Problem to solve: Output every record precisely.

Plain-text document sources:
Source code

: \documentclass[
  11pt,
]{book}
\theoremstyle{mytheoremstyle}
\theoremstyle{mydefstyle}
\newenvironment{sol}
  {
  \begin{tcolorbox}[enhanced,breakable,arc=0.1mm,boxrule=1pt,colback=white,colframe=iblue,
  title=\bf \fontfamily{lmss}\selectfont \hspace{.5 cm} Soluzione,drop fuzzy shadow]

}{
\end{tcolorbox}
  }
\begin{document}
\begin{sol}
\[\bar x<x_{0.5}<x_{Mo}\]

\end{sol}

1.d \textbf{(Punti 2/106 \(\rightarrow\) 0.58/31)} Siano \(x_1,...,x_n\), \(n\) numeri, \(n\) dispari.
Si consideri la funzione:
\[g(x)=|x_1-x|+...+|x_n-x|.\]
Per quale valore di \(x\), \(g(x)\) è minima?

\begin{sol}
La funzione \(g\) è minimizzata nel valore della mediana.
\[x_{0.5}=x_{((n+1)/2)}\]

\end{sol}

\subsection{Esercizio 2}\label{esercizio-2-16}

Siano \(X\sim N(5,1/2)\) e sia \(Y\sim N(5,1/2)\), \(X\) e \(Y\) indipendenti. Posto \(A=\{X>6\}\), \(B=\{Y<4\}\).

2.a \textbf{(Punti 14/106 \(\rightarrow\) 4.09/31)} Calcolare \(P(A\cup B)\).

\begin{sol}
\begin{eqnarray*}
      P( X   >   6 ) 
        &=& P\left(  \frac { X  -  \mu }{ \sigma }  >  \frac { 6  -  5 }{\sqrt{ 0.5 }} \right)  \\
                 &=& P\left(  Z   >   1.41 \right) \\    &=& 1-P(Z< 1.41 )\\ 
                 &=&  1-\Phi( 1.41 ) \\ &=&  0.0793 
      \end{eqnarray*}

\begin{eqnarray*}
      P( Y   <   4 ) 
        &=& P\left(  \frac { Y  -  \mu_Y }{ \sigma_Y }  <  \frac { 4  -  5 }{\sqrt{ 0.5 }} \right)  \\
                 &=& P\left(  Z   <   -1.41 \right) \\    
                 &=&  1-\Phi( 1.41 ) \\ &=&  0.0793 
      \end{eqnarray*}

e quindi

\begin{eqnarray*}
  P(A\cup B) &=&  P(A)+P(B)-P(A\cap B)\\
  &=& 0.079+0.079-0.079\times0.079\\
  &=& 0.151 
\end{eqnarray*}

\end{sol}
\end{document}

Finished exercise:
Source code

: \documentclass[
  11pt,
]{book}
\theoremstyle{mytheoremstyle}
\theoremstyle{mydefstyle}
\newenvironment{sol}
  {
  \begin{tcolorbox}[enhanced,breakable,arc=0.1mm,boxrule=1pt,colback=white,colframe=iblue,
  title=\bf \fontfamily{lmss}\selectfont \hspace{.5 cm} Soluzione,drop fuzzy shadow]

}{
\end{tcolorbox}
  }
\begin{document}
\begin{sol}
\[\bar x<x_{0.5}<x_{Mo}\]

\end{sol}

1.d \textbf{(Punti 2/106 \(\rightarrow\) 0.58/31)} Siano \(x_1,...,x_n\), \(n\) numeri, \(n\) dispari.
Si consideri la funzione:
\[g(x)=|x_1-x|+...+|x_n-x|.\]
Per quale valore di \(x\), \(g(x)\) è minima?

\begin{sol}
La funzione \(g\) è minimizzata nel valore della mediana.
\[x_{0.5}=x_{((n+1)/2)}\]

\end{sol}

\subsection{Esercizio 2}\label{esercizio-2-16}

Siano \(X\sim N(5,1/2)\) e sia \(Y\sim N(5,1/2)\), \(X\) e \(Y\) indipendenti. Posto \(A=\{X>6\}\), \(B=\{Y<4\}\).

2.a \textbf{(Punti 14/106 \(\rightarrow\) 4.09/31)} Calcolare \(P(A\cup B)\).

\begin{sol}
\begin{eqnarray*}
      P( X   >   6 ) 
        &=& P\left(  \frac { X  -  \mu }{ \sigma }  >  \frac { 6  -  5 }{\sqrt{ 0.5 }} \right)  \\
                 &=& P\left(  Z   >   1.41 \right) \\    &=& 1-P(Z< 1.41 )\\ 
                 &=&  1-\Phi( 1.41 ) \\ &=&  0.0793 
      \end{eqnarray*}

\begin{eqnarray*}
      P( Y   <   4 ) 
        &=& P\left(  \frac { Y  -  \mu_Y }{ \sigma_Y }  <  \frac { 4  -  5 }{\sqrt{ 0.5 }} \right)  \\
                 &=& P\left(  Z   <   -1.41 \right) \\    
                 &=&  1-\Phi( 1.41 ) \\ &=&  0.0793 
      \end{eqnarray*}

e quindi

\begin{eqnarray*}
  P(A\cup B) &=&  P(A)+P(B)-P(A\cap B)\\
  &=& 0.079+0.079-0.079\times0.079\\
  &=& 0.151 
\end{eqnarray*}

\end{sol}
\end{document}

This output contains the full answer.